Official Pausier Business domain
Official business site: https://business.pausier.com. Personal Pausier site: https://www.pausier.com.
Security
Pausier Business security and trust.
A public security overview for organisations reviewing Pausier Business for business, public-sector, partner, care, and enterprise use.
Official business site: https://business.pausier.com
Personal Pausier site: https://www.pausier.com
Security contact: security@pausier.com. Support contact: support@pausier.com.
Privacy / DPA route: use the business contact route until a client-specific legal contact is agreed. DPA templates require legal review before client signature.
Security contact
Security contact: security@pausier.com. Support contact: support@pausier.com. Privacy and DPA questions should use the business contact route until a client-specific legal contact is agreed.
Decision-support boundary
Pausier Business helps teams pause, check, review, decide, and record before acting. It does not replace banks, police, regulators, emergency services, legal advice, financial advice, safeguarding authorities, or official verification routes.
No sensitive credentials rule
Pausier must not ask for passwords, OTPs, full card numbers, bank logins, private keys, recovery phrases, or unnecessary sensitive financial details.
Tenant and role boundaries
Business data is scoped by organisation tenant. Owner, manager, worker, operator, and partner-route surfaces are separated by route and role checks.

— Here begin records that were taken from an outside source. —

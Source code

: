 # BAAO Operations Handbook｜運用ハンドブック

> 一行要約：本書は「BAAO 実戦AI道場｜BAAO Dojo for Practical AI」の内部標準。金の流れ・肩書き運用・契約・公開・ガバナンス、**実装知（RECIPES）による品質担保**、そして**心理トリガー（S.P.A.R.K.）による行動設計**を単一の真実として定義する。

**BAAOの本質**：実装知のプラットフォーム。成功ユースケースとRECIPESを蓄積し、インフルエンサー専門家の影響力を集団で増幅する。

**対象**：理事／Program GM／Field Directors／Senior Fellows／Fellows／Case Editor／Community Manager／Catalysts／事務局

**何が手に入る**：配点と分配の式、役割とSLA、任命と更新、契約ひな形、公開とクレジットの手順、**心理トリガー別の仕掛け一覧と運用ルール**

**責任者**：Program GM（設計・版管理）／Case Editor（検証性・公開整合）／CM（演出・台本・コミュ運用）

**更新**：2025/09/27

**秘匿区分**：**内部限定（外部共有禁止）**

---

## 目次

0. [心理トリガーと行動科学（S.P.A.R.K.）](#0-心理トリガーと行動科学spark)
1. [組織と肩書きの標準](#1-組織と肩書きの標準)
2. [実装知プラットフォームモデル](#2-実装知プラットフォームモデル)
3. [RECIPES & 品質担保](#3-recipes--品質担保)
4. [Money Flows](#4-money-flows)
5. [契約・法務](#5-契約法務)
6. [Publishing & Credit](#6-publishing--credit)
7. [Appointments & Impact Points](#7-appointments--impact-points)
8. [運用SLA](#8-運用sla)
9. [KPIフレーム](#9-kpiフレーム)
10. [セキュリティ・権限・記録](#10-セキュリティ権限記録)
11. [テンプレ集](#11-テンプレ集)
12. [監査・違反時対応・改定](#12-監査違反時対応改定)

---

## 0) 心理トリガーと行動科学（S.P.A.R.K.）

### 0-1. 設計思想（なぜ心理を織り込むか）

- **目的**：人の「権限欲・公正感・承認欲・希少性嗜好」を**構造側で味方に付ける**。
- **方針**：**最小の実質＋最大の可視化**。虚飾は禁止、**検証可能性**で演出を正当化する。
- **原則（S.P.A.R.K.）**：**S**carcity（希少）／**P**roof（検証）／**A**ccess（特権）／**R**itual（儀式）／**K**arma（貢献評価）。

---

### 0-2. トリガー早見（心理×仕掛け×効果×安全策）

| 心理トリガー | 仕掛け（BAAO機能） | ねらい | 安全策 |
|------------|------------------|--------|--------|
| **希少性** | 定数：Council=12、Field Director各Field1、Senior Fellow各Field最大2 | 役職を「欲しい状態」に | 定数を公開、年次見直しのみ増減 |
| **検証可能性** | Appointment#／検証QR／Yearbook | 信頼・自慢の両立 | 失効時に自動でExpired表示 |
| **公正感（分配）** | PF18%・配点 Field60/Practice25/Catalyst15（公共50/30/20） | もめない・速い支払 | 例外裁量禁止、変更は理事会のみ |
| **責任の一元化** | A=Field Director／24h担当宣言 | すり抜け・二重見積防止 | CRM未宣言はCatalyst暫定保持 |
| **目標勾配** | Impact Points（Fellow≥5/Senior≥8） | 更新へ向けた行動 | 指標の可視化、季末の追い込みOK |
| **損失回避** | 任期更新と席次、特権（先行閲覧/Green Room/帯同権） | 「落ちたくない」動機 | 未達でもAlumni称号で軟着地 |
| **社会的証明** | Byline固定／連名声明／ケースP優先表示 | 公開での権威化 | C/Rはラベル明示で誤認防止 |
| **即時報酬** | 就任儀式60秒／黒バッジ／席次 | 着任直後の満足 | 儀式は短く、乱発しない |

Business owner / manager / worker access model
Owners manage setup and oversight, managers review team decisions, and workers create checks and records. Operator tools are internal Pausier surfaces, not normal customer pages.
Partner integration security boundary
Partner routes require approved onboarding, exact route configuration, support ownership, data-boundary acceptance, sandbox validation, and production approval.
API / Webhook / SDK security approach
Partner API keys are treated as server-side credentials, webhook signing uses approved endpoint metadata, and SDK/deep integrations use a partner backend or short-lived token model rather than long-lived client app keys.
Data minimisation
Pausier Business records only the context needed for decision support, review, history, support handoff, and approved integration flows.
Audit/history model
Checks, reviews, outcomes, case history, support tickets, partner events, and operator actions are designed to create an accountable record without certainty labels.
Incident reporting
Security and operational incidents should be reported through security@pausier.com or the approved support route for triage and response.
Vulnerability reporting
Responsible disclosure should go to security@pausier.com with reproduction steps, affected route, and safe evidence only.
Data retention/deletion readiness
Retention, deletion, and export workflows are documented as readiness controls and require approved operational/legal review before customer contract use.
Privacy, DPA, and subprocessor readiness
Pausier Business maintains source-level data-map, DPA-readiness, retention/deletion/export, and subprocessor-readiness documents. Templates require legal review before client signature.
What Pausier does not do
Pausier does not guarantee outcomes, prove fraud, prove safety, replace emergency or official routes, request sensitive credentials, or publish unapproved partner/customer claims.
Security roadmap without unsupported certification claims
The roadmap tracks security review, monitoring, incident response, DPA readiness, subprocessor review, and enterprise assurance work. Public certification or approval claims require real evidence before publication.